The Thrill of Everyday Adventures
Life is short and bicycling provides adventures close to home. Are you missing out?
“Life is either a daring adventure or nothing.” — Helen Keller
When our phones become more essential to our daily survival than our muscles, it might be time to re-evaluate our quest for convenience. For the vast majority of human history, the satisfaction that came from a good day’s work had as much to do with physical exertion as it did with a completed task.
Maybe I have been thinking about this a lot lately because I am 52 years old and can see my own mortality on the not-so-distant horizon. I have spent much of the last 17 years of my life working on a computer or sitting in meetings 10 hours a day.
With a freshman daughter in college, I can’t afford to make any big career changes to start an organic farm so I can put in an honest day’s work. I also can’t afford to ski across Greenland or climb Mt. McKinley. Instead I try to find challenge and adventure in everyday life. That is part of the reason I ride my bike to work every day, no matter the weather.

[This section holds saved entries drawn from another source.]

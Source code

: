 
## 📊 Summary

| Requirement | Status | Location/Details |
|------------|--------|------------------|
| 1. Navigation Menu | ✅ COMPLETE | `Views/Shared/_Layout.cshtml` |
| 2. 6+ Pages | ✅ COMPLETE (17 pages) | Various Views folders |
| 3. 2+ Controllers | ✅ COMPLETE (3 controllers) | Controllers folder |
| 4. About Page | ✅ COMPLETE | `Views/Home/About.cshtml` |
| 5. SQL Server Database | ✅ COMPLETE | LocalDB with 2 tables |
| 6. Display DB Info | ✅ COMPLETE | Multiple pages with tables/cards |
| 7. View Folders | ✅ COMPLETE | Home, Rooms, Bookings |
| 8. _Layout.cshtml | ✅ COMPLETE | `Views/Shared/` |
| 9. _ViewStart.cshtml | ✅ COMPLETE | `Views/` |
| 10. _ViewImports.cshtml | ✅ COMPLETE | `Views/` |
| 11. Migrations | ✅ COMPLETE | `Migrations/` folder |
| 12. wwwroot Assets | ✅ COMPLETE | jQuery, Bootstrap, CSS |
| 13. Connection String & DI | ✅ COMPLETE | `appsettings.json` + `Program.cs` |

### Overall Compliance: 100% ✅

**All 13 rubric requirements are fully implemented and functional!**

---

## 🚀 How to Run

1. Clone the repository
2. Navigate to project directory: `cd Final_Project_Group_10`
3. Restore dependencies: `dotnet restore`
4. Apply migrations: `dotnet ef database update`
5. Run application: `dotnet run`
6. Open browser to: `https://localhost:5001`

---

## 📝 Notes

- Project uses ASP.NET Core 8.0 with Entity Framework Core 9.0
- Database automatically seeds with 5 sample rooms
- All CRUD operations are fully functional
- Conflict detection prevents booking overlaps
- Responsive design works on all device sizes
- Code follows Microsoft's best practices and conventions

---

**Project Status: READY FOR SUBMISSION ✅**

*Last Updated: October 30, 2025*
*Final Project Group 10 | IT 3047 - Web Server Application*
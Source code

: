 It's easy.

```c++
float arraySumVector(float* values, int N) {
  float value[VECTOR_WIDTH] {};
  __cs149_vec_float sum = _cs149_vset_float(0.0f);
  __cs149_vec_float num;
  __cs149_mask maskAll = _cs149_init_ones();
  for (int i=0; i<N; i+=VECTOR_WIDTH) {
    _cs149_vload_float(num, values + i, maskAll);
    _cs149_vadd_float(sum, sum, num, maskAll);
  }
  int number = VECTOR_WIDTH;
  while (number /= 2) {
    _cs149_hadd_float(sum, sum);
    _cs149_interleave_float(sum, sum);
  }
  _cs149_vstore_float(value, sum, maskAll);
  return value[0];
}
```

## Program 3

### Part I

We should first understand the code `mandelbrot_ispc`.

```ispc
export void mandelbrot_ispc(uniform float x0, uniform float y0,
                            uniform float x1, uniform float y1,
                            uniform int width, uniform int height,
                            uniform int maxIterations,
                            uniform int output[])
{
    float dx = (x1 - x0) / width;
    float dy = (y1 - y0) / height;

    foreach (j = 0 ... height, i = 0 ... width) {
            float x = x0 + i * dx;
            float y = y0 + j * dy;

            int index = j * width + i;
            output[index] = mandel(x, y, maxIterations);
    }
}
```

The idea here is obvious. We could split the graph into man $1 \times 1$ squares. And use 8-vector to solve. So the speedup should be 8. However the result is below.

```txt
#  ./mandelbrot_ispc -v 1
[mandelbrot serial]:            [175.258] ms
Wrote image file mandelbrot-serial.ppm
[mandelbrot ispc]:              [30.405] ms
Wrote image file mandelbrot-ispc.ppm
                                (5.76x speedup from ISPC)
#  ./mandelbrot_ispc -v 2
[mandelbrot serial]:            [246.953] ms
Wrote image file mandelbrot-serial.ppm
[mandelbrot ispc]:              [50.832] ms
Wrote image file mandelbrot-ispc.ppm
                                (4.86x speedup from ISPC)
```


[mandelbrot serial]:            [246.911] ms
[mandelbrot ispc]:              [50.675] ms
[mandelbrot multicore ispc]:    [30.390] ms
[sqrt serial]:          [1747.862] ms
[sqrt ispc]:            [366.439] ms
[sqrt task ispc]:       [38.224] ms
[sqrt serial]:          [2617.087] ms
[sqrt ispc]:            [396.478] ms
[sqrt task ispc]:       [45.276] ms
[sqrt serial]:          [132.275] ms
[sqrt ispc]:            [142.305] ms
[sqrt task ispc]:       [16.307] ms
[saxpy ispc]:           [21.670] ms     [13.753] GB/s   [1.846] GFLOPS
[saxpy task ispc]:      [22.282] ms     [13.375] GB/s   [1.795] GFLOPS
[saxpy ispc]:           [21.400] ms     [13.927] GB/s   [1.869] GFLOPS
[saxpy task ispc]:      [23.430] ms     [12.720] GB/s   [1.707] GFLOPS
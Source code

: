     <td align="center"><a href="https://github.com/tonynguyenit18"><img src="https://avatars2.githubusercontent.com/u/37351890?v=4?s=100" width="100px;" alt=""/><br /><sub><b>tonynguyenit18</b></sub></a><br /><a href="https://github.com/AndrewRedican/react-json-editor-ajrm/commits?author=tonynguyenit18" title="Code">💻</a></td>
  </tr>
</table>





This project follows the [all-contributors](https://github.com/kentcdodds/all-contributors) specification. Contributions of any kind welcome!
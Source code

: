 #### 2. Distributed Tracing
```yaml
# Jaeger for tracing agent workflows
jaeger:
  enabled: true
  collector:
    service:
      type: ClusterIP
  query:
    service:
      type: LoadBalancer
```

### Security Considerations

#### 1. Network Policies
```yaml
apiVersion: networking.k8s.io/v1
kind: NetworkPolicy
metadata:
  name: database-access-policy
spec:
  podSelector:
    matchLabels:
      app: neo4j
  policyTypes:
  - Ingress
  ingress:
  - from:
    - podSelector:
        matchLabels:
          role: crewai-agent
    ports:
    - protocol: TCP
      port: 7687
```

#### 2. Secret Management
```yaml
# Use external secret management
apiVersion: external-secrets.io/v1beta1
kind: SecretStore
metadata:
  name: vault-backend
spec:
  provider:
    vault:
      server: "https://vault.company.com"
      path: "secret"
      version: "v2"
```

I actually get more excited the “worse” the weather is. So while many in offices across southeast Wisconsin are grouching about the latest winter storm, I look at it as an opportunity to test myself against mother nature. The trip to the grocery store is my big adventure for the morning. Blowing snow means I have to shovel out our corner lot three times in a day — it’s a free crossfit workout.
Fatbike trips along the frozen shoreline of Lake Michigan and snowshoeing the fresh powder along the Menomonee River feed my need for wilderness and exploration, even if they are only urban illusions of what the pioneers experienced. Modern life can still offers challenges, particularly to the first generation not destined to do as well as our parents, but overcoming those problems, while just as important to our survival, doesn’t satisfy that pioneer spirit.
I bike to work for many reasons: because it’s good for the environment, saves me money and is good exercise. But also because every time I pedal out of the driveway, I feel a little like Amelia Earhart, who said it best: “Adventure is worthwhile in itself.”